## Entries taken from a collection
[Start of section]

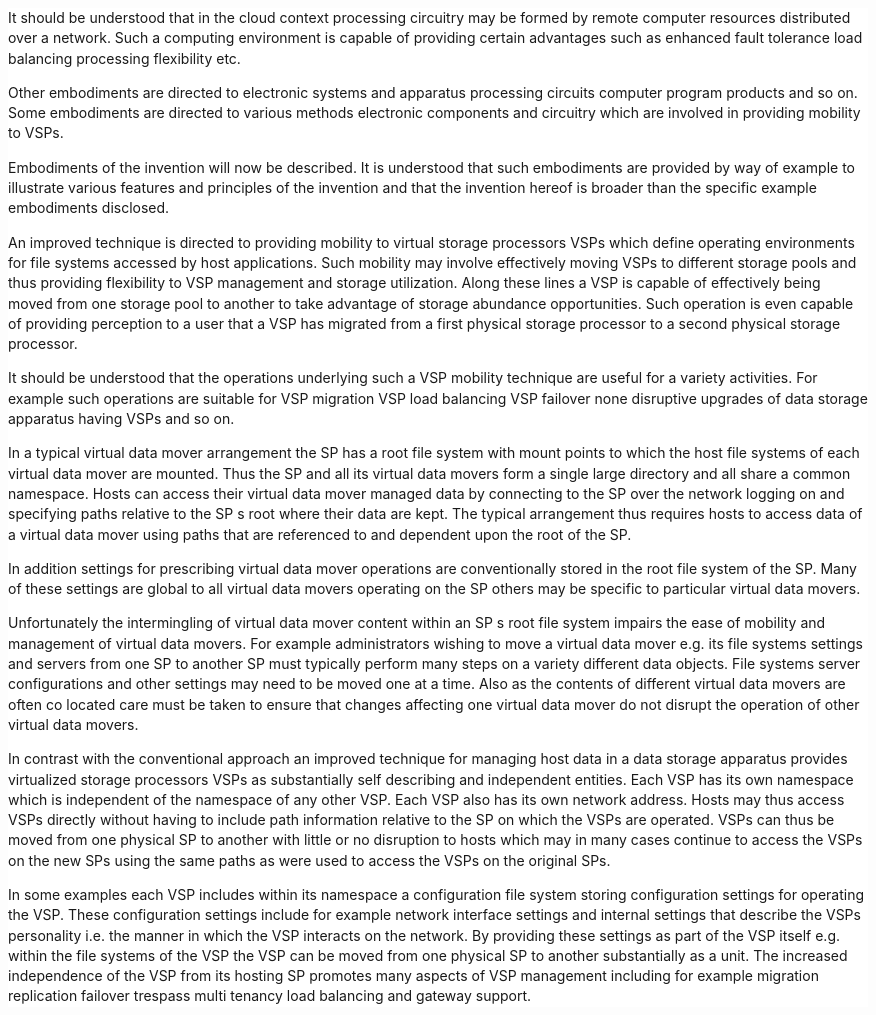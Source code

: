 It should be understood that in the cloud context processing circuitry may be formed by remote computer resources distributed over a network. Such a computing environment is capable of providing certain advantages such as enhanced fault tolerance load balancing processing flexibility etc.

Other embodiments are directed to electronic systems and apparatus processing circuits computer program products and so on. Some embodiments are directed to various methods electronic components and circuitry which are involved in providing mobility to VSPs.

Embodiments of the invention will now be described. It is understood that such embodiments are provided by way of example to illustrate various features and principles of the invention and that the invention hereof is broader than the specific example embodiments disclosed.

An improved technique is directed to providing mobility to virtual storage processors VSPs which define operating environments for file systems accessed by host applications. Such mobility may involve effectively moving VSPs to different storage pools and thus providing flexibility to VSP management and storage utilization. Along these lines a VSP is capable of effectively being moved from one storage pool to another to take advantage of storage abundance opportunities. Such operation is even capable of providing perception to a user that a VSP has migrated from a first physical storage processor to a second physical storage processor.

It should be understood that the operations underlying such a VSP mobility technique are useful for a variety activities. For example such operations are suitable for VSP migration VSP load balancing VSP failover none disruptive upgrades of data storage apparatus having VSPs and so on.

In a typical virtual data mover arrangement the SP has a root file system with mount points to which the host file systems of each virtual data mover are mounted. Thus the SP and all its virtual data movers form a single large directory and all share a common namespace. Hosts can access their virtual data mover managed data by connecting to the SP over the network logging on and specifying paths relative to the SP s root where their data are kept. The typical arrangement thus requires hosts to access data of a virtual data mover using paths that are referenced to and dependent upon the root of the SP.

In addition settings for prescribing virtual data mover operations are conventionally stored in the root file system of the SP. Many of these settings are global to all virtual data movers operating on the SP others may be specific to particular virtual data movers.

Unfortunately the intermingling of virtual data mover content within an SP s root file system impairs the ease of mobility and management of virtual data movers. For example administrators wishing to move a virtual data mover e.g. its file systems settings and servers from one SP to another SP must typically perform many steps on a variety different data objects. File systems server configurations and other settings may need to be moved one at a time. Also as the contents of different virtual data movers are often co located care must be taken to ensure that changes affecting one virtual data mover do not disrupt the operation of other virtual data movers.

In contrast with the conventional approach an improved technique for managing host data in a data storage apparatus provides virtualized storage processors VSPs as substantially self describing and independent entities. Each VSP has its own namespace which is independent of the namespace of any other VSP. Each VSP also has its own network address. Hosts may thus access VSPs directly without having to include path information relative to the SP on which the VSPs are operated. VSPs can thus be moved from one physical SP to another with little or no disruption to hosts which may in many cases continue to access the VSPs on the new SPs using the same paths as were used to access the VSPs on the original SPs.

In some examples each VSP includes within its namespace a configuration file system storing configuration settings for operating the VSP. These configuration settings include for example network interface settings and internal settings that describe the VSPs personality i.e. the manner in which the VSP interacts on the network. By providing these settings as part of the VSP itself e.g. within the file systems of the VSP the VSP can be moved from one physical SP to another substantially as a unit. The increased independence of the VSP from its hosting SP promotes many aspects of VSP management including for example migration replication failover trespass multi tenancy load balancing and gateway support.
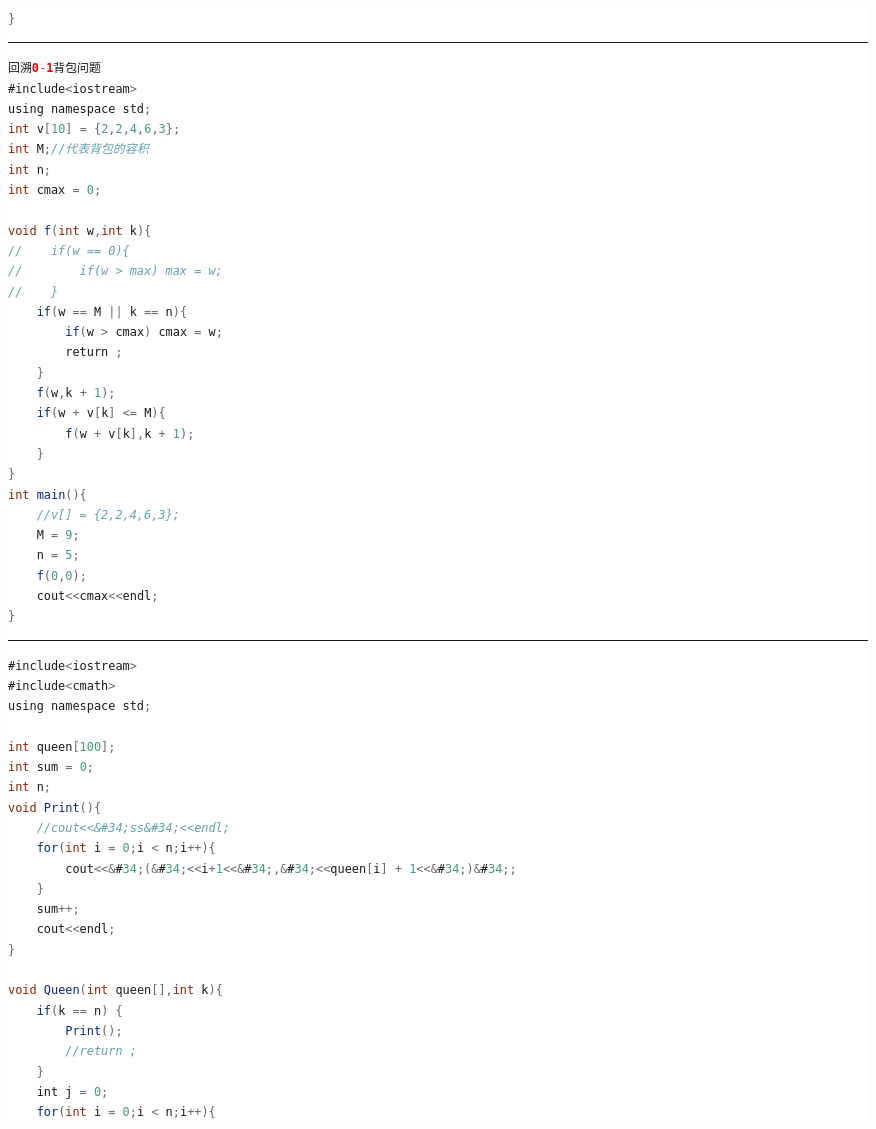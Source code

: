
  ```java 
}
```

 ----- 
<a style='font-size:1.5em;font-weight:bold'></a> 


 ```java 
回溯0-1背包问题
#include<iostream>
using namespace std;
int v[10] = {2,2,4,6,3};
int M;//代表背包的容积 
int n;
int cmax = 0;

void f(int w,int k){
//    if(w == 0){
//        if(w > max) max = w;
//    }
    if(w == M || k == n){
        if(w > cmax) cmax = w;
        return ;
    } 
    f(w,k + 1);
    if(w + v[k] <= M){
        f(w + v[k],k + 1);
    }
}
int main(){
    //v[] = {2,2,4,6,3};
    M = 9;
    n = 5;
    f(0,0);
    cout<<cmax<<endl;
}
```

 ----- 
<a style='font-size:1.5em;font-weight:bold'></a> 


 ```java 
#include<iostream>
#include<cmath>
using namespace std;

int queen[100];
int sum = 0;
int n;
void Print(){
    //cout<<&#34;ss&#34;<<endl;
    for(int i = 0;i < n;i++){
        cout<<&#34;(&#34;<<i+1<<&#34;,&#34;<<queen[i] + 1<<&#34;)&#34;;
    }
    sum++;
    cout<<endl;
}

void Queen(int queen[],int k){
    if(k == n) {
        Print(); 
        //return ;
    }
    int j = 0;
    for(int i = 0;i < n;i++){
 ```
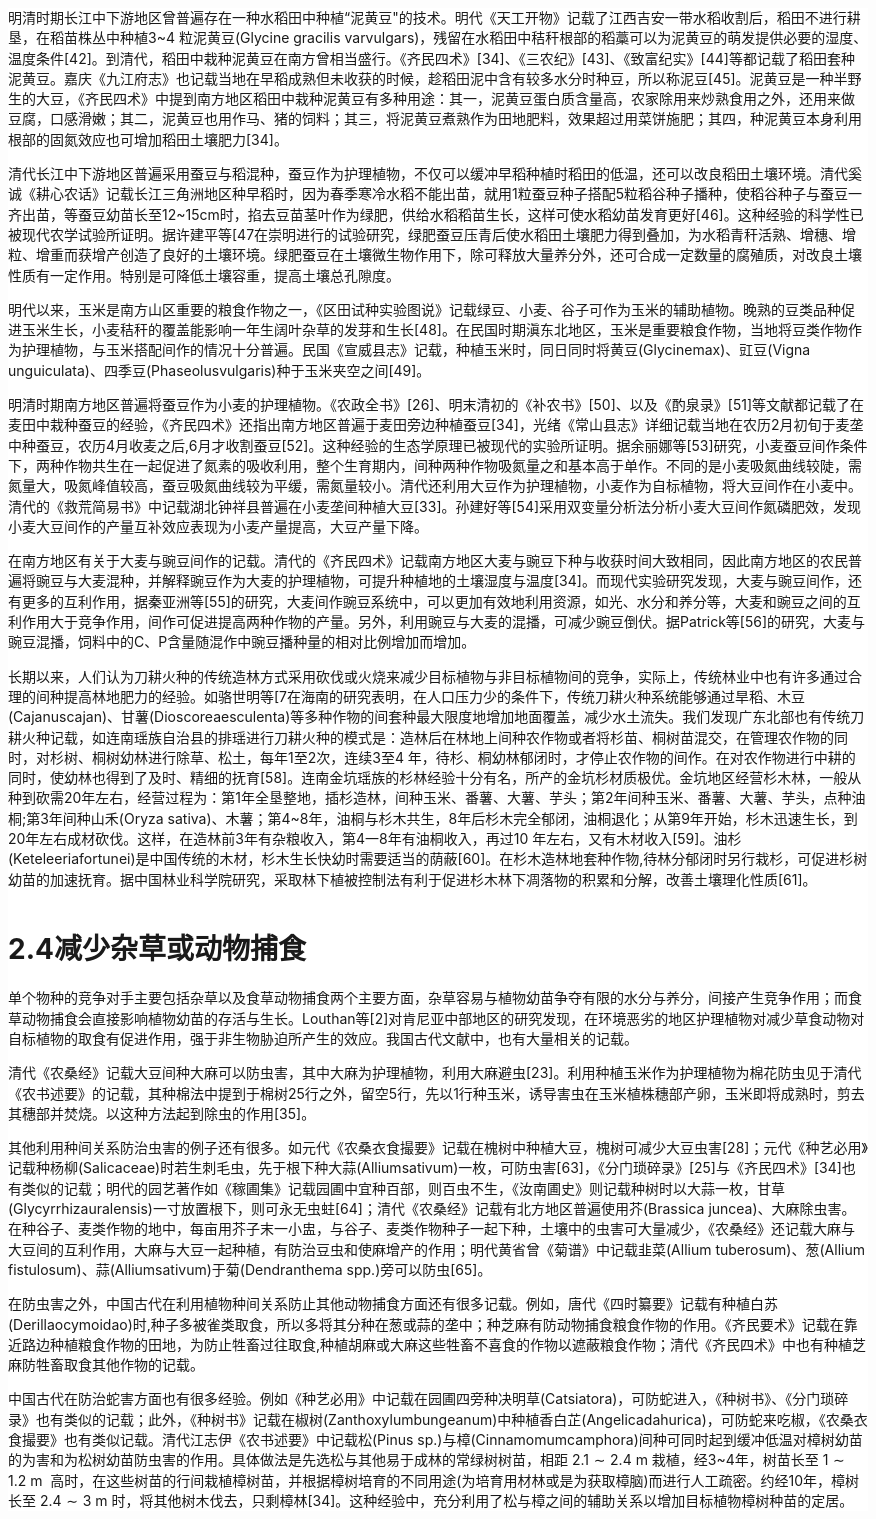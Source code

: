 明清时期长江中下游地区曾普遍存在一种水稻田中种植“泥黄豆"的技术。明代《天工开物》记载了江西吉安一带水稻收割后，稻田不进行耕垦，在稻苗株丛中种植3\~4 粒泥黄豆(Glycine gracilis varvulgars)，残留在水稻田中秸秆根部的稻藁可以为泥黄豆的萌发提供必要的湿度、温度条件[42]。到清代，稻田中栽种泥黄豆在南方曾相当盛行。《齐民四术》[34]、《三农纪》[43]、《致富纪实》[44]等都记载了稻田套种泥黄豆。嘉庆《九江府志》也记载当地在早稻成熟但未收获的时候，趁稻田泥中含有较多水分时种豆，所以称泥豆[45]。泥黄豆是一种半野生的大豆，《齐民四术》中提到南方地区稻田中栽种泥黄豆有多种用途：其一，泥黄豆蛋白质含量高，农家除用来炒熟食用之外，还用来做豆腐，口感滑嫩；其二，泥黄豆也用作马、猪的饲料；其三，将泥黄豆煮熟作为田地肥料，效果超过用菜饼施肥；其四，种泥黄豆本身利用根部的固氮效应也可增加稻田土壤肥力[34]。

清代长江中下游地区普遍采用蚕豆与稻混种，蚕豆作为护理植物，不仅可以缓冲早稻种植时稻田的低温，还可以改良稻田土壤环境。清代奚诚《耕心农话》记载长江三角洲地区种早稻时，因为春季寒冷水稻不能出苗，就用1粒蚕豆种子搭配5粒稻谷种子播种，使稻谷种子与蚕豆一齐出苗，等蚕豆幼苗长至12\~15cm时，掐去豆苗茎叶作为绿肥，供给水稻稻苗生长，这样可使水稻幼苗发育更好[46]。这种经验的科学性已被现代农学试验所证明。据许建平等[47在崇明进行的试验研究，绿肥蚕豆压青后使水稻田土壤肥力得到叠加，为水稻青秆活熟、增穗、增粒、增重而获增产创造了良好的土壤环境。绿肥蚕豆在土壤微生物作用下，除可释放大量养分外，还可合成一定数量的腐殖质，对改良土壤性质有一定作用。特别是可降低土壤容重，提高土壤总孔隙度。

明代以来，玉米是南方山区重要的粮食作物之一，《区田试种实验图说》记载绿豆、小麦、谷子可作为玉米的辅助植物。晚熟的豆类品种促进玉米生长，小麦秸秆的覆盖能影响一年生阔叶杂草的发芽和生长[48]。在民国时期滇东北地区，玉米是重要粮食作物，当地将豆类作物作为护理植物，与玉米搭配间作的情况十分普遍。民国《宣威县志》记载，种植玉米时，同日同时将黄豆(Glycinemax)、豇豆(Vigna unguiculata)、四季豆(Phaseolusvulgaris)种于玉米夹空之间[49]。

明清时期南方地区普遍将蚕豆作为小麦的护理植物。《农政全书》[26]、明末清初的《补农书》[50]、以及《酌泉录》[51]等文献都记载了在麦田中栽种蚕豆的经验，《齐民四术》还指出南方地区普遍于麦田旁边种植蚕豆[34]，光绪《常山县志》详细记载当地在农历2月初旬于麦垄中种蚕豆，农历4月收麦之后,6月才收割蚕豆[52]。这种经验的生态学原理已被现代的实验所证明。据余丽娜等[53]研究，小麦蚕豆间作条件下，两种作物共生在一起促进了氮素的吸收利用，整个生育期内，间种两种作物吸氮量之和基本高于单作。不同的是小麦吸氮曲线较陡，需氮量大，吸氮峰值较高，蚕豆吸氮曲线较为平缓，需氮量较小。清代还利用大豆作为护理植物，小麦作为自标植物，将大豆间作在小麦中。清代的《救荒简易书》中记载湖北钟祥县普遍在小麦垄间种植大豆[33]。孙建好等[54]采用双变量分析法分析小麦大豆间作氮磷肥效，发现小麦大豆间作的产量互补效应表现为小麦产量提高，大豆产量下降。

在南方地区有关于大麦与豌豆间作的记载。清代的《齐民四术》记载南方地区大麦与豌豆下种与收获时间大致相同，因此南方地区的农民普遍将豌豆与大麦混种，并解释豌豆作为大麦的护理植物，可提升种植地的土壤湿度与温度[34]。而现代实验研究发现，大麦与豌豆间作，还有更多的互利作用，据秦亚洲等[55]的研究，大麦间作豌豆系统中，可以更加有效地利用资源，如光、水分和养分等，大麦和豌豆之间的互利作用大于竞争作用，间作可促进提高两种作物的产量。另外，利用豌豆与大麦的混播，可减少豌豆倒伏。据Patrick等[56]的研究，大麦与豌豆混播，饲料中的C、P含量随混作中豌豆播种量的相对比例增加而增加。

长期以来，人们认为刀耕火种的传统造林方式采用砍伐或火烧来减少目标植物与非目标植物间的竞争，实际上，传统林业中也有许多通过合理的间种提高林地肥力的经验。如骆世明等[7在海南的研究表明，在人口压力少的条件下，传统刀耕火种系统能够通过旱稻、木豆(Cajanuscajan)、甘薯(Dioscoreaesculenta)等多种作物的间套种最大限度地增加地面覆盖，减少水土流失。我们发现广东北部也有传统刀耕火种记载，如连南瑶族自治县的排瑶进行刀耕火种的模式是：造林后在林地上间种农作物或者将杉苗、桐树苗混交，在管理农作物的同时，对杉树、桐树幼林进行除草、松土，每年1至2次，连续3至4 年，待杉、桐幼林郁闭时，才停止农作物的间作。在对农作物进行中耕的同时，使幼林也得到了及时、精细的抚育[58]。连南金坑瑶族的杉林经验十分有名，所产的金坑杉材质极优。金坑地区经营杉木林，一般从种到砍需20年左右，经营过程为：第1年全垦整地，插杉造林，间种玉米、番薯、大薯、芋头；第2年间种玉米、番薯、大薯、芋头，点种油桐;第3年间种山禾(Oryza sativa)、木薯；第4\~8年，油桐与杉木共生，8年后杉木完全郁闭，油桐退化；从第9年开始，杉木迅速生长，到20年左右成材砍伐。这样，在造林前3年有杂粮收入，第4一8年有油桐收入，再过10 年左右，又有木材收入[59]。油杉(Keteleeriafortunei)是中国传统的木材，杉木生长快幼时需要适当的荫蔽[60]。在杉木造林地套种作物,待林分郁闭时另行栽杉，可促进杉树幼苗的加速抚育。据中国林业科学院研究，采取林下植被控制法有利于促进杉木林下凋落物的积累和分解，改善土壤理化性质[61]。

# 2.4减少杂草或动物捕食

单个物种的竞争对手主要包括杂草以及食草动物捕食两个主要方面，杂草容易与植物幼苗争夺有限的水分与养分，间接产生竞争作用；而食草动物捕食会直接影响植物幼苗的存活与生长。Louthan等[2]对肯尼亚中部地区的研究发现，在环境恶劣的地区护理植物对减少草食动物对自标植物的取食有促进作用，强于非生物胁迫所产生的效应。我国古代文献中，也有大量相关的记载。

清代《农桑经》记载大豆间种大麻可以防虫害，其中大麻为护理植物，利用大麻避虫[23]。利用种植玉米作为护理植物为棉花防虫见于清代《农书述要》的记载，其种棉法中提到于棉树25行之外，留空5行，先以1行种玉米，诱导害虫在玉米植株穗部产卵，玉米即将成熟时，剪去其穗部并焚烧。以这种方法起到除虫的作用[35]。

其他利用种间关系防治虫害的例子还有很多。如元代《农桑衣食撮要》记载在槐树中种植大豆，槐树可减少大豆虫害[28]；元代《种艺必用》记载种杨柳(Salicaceae)时若生刺毛虫，先于根下种大蒜(Alliumsativum)一枚，可防虫害[63]，《分门琐碎录》[25]与《齐民四术》[34]也有类似的记载；明代的园艺著作如《稼圃集》记载园圃中宜种百部，则百虫不生，《汝南圃史》则记载种树时以大蒜一枚，甘草(Glycyrrhizauralensis)一寸放置根下，则可永无虫蛀[64]；清代《农桑经》记载有北方地区普遍使用芥(Brassica juncea)、大麻除虫害。在种谷子、麦类作物的地中，每亩用芥子末一小盅，与谷子、麦类作物种子一起下种，土壤中的虫害可大量减少，《农桑经》还记载大麻与大豆间的互利作用，大麻与大豆一起种植，有防治豆虫和使麻增产的作用；明代黄省曾《菊谱》中记载韭菜(Allium tuberosum)、葱(Allium fistulosum)、蒜(Alliumsativum)于菊(Dendranthema spp.)旁可以防虫[65]。

在防虫害之外，中国古代在利用植物种间关系防止其他动物捕食方面还有很多记载。例如，唐代《四时纂要》记载有种植白苏(Derillaocymoidao)时,种子多被雀类取食，所以多将其分种在葱或蒜的垄中；种芝麻有防动物捕食粮食作物的作用。《齐民要术》记载在靠近路边种植粮食作物的田地，为防止牲畜过往取食,种植胡麻或大麻这些牲畜不喜食的作物以遮蔽粮食作物；清代《齐民四术》中也有种植芝麻防牲畜取食其他作物的记载。

中国古代在防治蛇害方面也有很多经验。例如《种艺必用》中记载在园圃四旁种决明草(Catsiatora)，可防蛇进入，《种树书》、《分门琐碎录》也有类似的记载；此外，《种树书》记载在椒树(Zanthoxylumbungeanum)中种植香白芷(Angelicadahurica)，可防蛇来吃椒，《农桑衣食撮要》也有类似记载。清代江志伊《农书述要》中记载松(Pinus sp.)与樟(Cinnamomumcamphora)间种可同时起到缓冲低温对樟树幼苗的为害和为松树幼苗防虫害的作用。具体做法是先选松与其他易于成林的常绿树树苗，相距 $2 . 1 { \sim } 2 . 4 \ \mathrm { m }$ 栽植，经3\~4年，树苗长至 $1 { \sim } 1 . 2 \mathrm { ~ m ~ }$ 高时，在这些树苗的行间栽植樟树苗，并根据樟树培育的不同用途(为培育用材林或是为获取樟脑)而进行人工疏密。约经10年，樟树长至 $2 . 4 { \sim } 3 \mathrm { ~ m }$ 时，将其他树木伐去，只剩樟林[34]。这种经验中，充分利用了松与樟之间的辅助关系以增加目标植物樟树种苗的定居。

[End of section]

## Your instructions
Reproduce only the lines of the records from the start up to and including the line that holds "Embodiments of the"; do not carry over any picture.

## Exercise answer
Source code

: It should be understood that in the cloud context processing circuitry may be formed by remote computer resources distributed over a network. Such a computing environment is capable of providing certain advantages such as enhanced fault tolerance load balancing processing flexibility etc.

Other embodiments are directed to electronic systems and apparatus processing circuits computer program products and so on. Some embodiments are directed to various methods electronic components and circuitry which are involved in providing mobility to VSPs.

Embodiments of the invention will now be described. It is understood that such embodiments are provided by way of example to illustrate various features and principles of the invention and that the invention hereof is broader than the specific example embodiments disclosed.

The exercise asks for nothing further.